[Problem description] Out of the listing below, copy every line that carries the string "copier".

════════

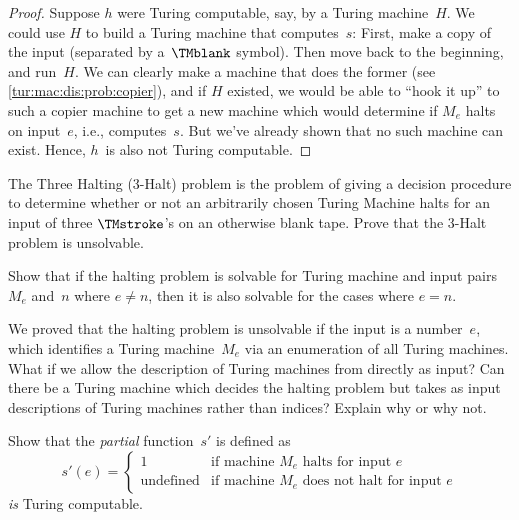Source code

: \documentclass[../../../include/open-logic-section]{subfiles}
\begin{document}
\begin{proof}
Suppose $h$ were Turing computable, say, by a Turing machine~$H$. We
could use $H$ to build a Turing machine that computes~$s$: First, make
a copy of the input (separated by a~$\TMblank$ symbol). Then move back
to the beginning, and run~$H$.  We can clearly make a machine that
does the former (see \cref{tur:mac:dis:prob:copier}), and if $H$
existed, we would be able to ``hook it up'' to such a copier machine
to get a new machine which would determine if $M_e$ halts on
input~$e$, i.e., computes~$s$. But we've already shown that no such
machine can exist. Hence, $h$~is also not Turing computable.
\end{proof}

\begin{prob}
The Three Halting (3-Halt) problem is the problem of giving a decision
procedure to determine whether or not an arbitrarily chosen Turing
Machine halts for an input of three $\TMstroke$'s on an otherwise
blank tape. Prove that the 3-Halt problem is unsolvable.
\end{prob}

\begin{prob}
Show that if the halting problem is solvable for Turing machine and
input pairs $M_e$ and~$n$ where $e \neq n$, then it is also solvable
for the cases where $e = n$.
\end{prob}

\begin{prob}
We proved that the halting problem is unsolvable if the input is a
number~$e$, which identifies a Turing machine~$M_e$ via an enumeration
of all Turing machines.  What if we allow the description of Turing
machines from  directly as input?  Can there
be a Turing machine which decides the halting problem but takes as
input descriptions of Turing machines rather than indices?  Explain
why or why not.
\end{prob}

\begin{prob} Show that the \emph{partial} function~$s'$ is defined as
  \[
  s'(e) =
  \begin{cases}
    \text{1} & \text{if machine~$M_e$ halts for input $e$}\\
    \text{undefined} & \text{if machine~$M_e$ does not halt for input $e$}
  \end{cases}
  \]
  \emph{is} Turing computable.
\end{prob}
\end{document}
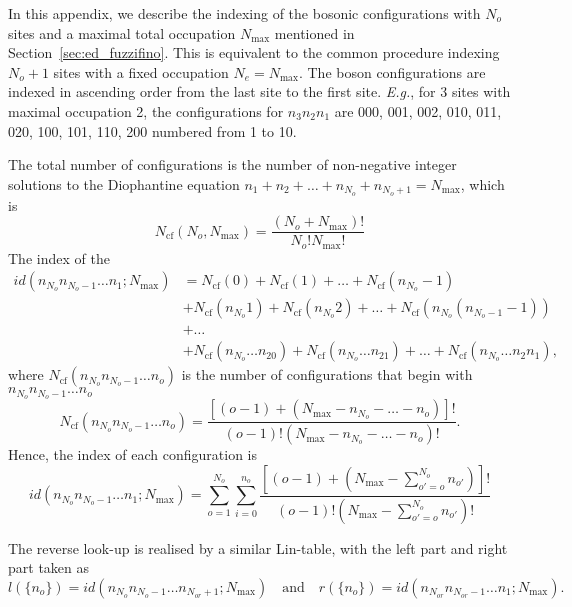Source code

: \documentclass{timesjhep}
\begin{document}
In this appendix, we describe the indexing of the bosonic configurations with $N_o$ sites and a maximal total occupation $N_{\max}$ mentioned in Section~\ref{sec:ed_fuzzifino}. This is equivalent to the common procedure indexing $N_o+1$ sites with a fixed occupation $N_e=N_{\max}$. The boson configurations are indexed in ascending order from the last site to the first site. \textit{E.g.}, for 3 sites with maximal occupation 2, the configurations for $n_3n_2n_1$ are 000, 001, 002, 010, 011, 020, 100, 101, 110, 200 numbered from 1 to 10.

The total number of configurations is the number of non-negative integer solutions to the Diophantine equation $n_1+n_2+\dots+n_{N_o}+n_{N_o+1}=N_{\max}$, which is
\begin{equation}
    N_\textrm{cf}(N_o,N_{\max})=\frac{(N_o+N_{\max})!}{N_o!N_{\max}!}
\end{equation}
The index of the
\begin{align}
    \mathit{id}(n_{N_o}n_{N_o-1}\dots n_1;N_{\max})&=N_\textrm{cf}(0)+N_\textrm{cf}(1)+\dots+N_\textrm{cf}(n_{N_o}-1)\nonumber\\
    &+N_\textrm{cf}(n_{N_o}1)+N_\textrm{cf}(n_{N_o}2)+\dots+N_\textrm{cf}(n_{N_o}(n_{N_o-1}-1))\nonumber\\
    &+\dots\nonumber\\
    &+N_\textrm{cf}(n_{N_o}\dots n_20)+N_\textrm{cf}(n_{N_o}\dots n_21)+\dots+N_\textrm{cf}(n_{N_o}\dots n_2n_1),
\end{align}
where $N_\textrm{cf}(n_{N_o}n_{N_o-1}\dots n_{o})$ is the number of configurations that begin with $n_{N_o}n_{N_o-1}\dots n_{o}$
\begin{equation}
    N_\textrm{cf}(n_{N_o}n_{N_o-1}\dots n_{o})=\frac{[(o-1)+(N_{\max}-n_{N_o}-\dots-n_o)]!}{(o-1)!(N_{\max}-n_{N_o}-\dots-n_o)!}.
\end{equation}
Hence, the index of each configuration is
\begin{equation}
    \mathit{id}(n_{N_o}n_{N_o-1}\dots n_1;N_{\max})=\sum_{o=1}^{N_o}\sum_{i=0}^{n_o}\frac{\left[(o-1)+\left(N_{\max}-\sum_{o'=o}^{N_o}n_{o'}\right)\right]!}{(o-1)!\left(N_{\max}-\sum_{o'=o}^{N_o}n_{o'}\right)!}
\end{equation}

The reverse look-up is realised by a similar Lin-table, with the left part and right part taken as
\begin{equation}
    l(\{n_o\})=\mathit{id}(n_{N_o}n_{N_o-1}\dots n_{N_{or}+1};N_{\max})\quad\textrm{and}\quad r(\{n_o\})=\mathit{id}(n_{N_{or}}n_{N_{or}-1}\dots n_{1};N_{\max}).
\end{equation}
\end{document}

════════

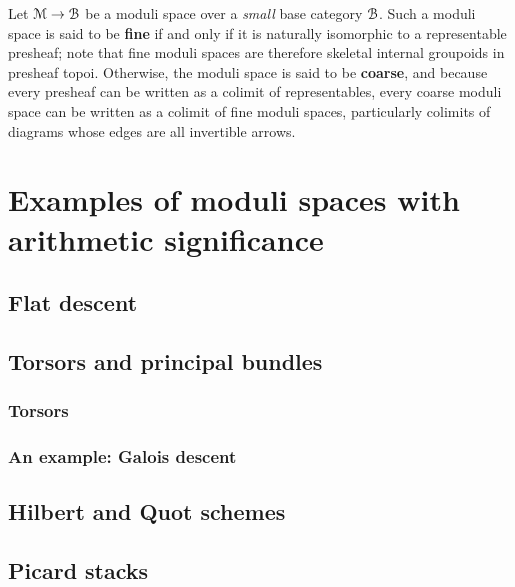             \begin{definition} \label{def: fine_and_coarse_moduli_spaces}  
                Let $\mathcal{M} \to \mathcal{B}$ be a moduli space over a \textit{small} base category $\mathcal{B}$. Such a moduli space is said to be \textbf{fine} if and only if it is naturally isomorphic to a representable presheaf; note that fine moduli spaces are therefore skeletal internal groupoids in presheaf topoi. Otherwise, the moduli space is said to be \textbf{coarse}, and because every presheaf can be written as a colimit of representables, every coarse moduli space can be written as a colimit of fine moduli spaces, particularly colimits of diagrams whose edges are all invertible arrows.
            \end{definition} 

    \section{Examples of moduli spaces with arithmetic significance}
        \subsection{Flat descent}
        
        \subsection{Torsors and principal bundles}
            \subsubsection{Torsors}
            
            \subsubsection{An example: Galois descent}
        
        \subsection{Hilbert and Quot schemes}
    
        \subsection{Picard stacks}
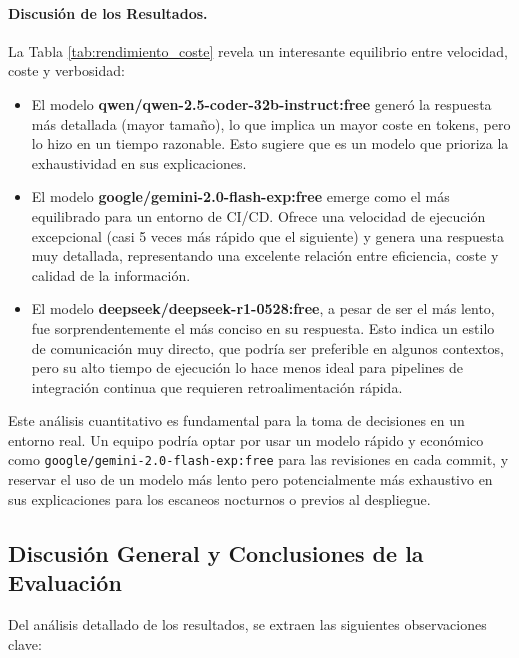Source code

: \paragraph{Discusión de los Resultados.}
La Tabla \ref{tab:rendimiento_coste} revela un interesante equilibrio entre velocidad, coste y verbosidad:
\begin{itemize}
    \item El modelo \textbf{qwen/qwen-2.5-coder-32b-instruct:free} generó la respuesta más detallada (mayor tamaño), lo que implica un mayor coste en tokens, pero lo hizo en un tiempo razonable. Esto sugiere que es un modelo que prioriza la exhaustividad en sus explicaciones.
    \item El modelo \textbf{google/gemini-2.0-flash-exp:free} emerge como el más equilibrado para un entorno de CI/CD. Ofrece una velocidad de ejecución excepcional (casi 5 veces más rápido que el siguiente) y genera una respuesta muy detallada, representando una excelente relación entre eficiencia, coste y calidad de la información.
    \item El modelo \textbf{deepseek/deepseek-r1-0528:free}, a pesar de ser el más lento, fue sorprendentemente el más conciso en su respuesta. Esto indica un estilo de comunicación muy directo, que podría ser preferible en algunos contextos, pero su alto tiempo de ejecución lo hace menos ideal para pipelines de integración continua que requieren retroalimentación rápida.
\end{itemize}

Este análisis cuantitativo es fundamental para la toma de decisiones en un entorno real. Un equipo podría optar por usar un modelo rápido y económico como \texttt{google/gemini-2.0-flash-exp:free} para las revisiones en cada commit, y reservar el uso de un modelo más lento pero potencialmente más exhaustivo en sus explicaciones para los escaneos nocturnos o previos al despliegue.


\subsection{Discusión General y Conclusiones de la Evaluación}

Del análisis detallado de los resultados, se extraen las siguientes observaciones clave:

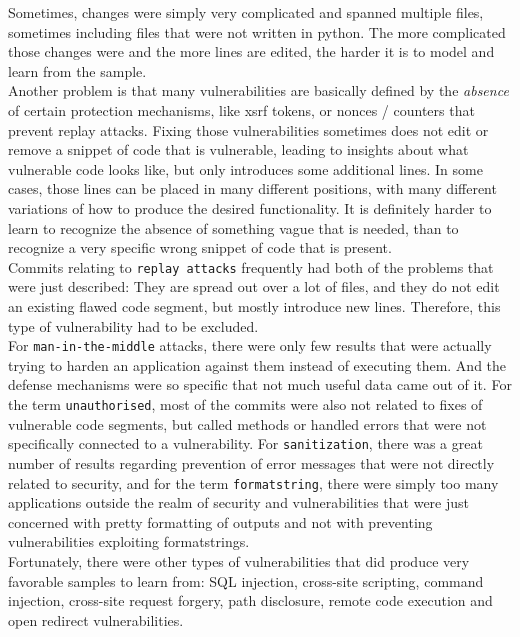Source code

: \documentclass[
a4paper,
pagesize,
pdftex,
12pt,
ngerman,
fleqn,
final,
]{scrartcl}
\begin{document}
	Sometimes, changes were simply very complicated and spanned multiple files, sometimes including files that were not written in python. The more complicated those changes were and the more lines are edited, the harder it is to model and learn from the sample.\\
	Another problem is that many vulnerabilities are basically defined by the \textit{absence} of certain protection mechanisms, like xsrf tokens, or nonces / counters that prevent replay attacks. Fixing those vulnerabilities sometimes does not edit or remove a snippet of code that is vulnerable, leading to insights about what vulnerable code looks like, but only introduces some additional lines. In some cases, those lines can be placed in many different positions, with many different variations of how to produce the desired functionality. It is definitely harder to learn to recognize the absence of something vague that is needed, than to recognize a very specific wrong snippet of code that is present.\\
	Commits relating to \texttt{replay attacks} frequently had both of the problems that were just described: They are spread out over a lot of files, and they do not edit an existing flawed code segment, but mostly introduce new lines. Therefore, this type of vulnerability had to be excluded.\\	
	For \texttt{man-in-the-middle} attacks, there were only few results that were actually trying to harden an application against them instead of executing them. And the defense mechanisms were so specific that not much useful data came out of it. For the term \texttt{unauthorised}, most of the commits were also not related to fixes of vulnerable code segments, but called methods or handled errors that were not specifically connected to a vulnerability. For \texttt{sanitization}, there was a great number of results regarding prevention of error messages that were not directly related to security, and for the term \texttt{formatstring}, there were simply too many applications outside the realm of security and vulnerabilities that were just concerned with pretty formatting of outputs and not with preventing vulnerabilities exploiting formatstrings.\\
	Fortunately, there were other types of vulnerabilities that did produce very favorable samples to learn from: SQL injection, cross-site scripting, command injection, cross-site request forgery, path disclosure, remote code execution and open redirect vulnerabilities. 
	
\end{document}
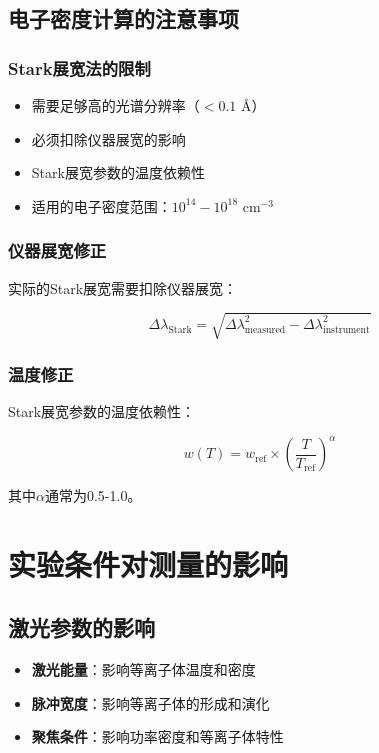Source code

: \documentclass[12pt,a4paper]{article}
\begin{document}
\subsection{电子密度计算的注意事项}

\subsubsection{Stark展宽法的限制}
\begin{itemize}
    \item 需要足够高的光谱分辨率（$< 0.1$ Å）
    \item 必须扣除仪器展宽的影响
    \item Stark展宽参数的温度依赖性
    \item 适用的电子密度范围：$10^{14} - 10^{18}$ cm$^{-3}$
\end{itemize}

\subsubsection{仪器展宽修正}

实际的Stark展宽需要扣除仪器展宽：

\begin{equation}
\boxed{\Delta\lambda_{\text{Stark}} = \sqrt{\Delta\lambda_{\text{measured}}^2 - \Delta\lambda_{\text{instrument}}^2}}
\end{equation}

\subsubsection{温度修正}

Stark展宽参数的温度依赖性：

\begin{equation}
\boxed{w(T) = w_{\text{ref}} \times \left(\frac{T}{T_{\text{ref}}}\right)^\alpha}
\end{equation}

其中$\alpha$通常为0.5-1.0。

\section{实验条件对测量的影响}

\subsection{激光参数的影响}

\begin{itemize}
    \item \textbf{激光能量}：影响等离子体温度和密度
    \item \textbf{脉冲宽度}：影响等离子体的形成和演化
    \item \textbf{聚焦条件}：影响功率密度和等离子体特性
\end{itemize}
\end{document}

════════

[Solution for this exercise]
does the former (see \cref{tur:mac:dis:prob:copier}), and if $H$
existed, we would be able to ``hook it up'' to such a copier machine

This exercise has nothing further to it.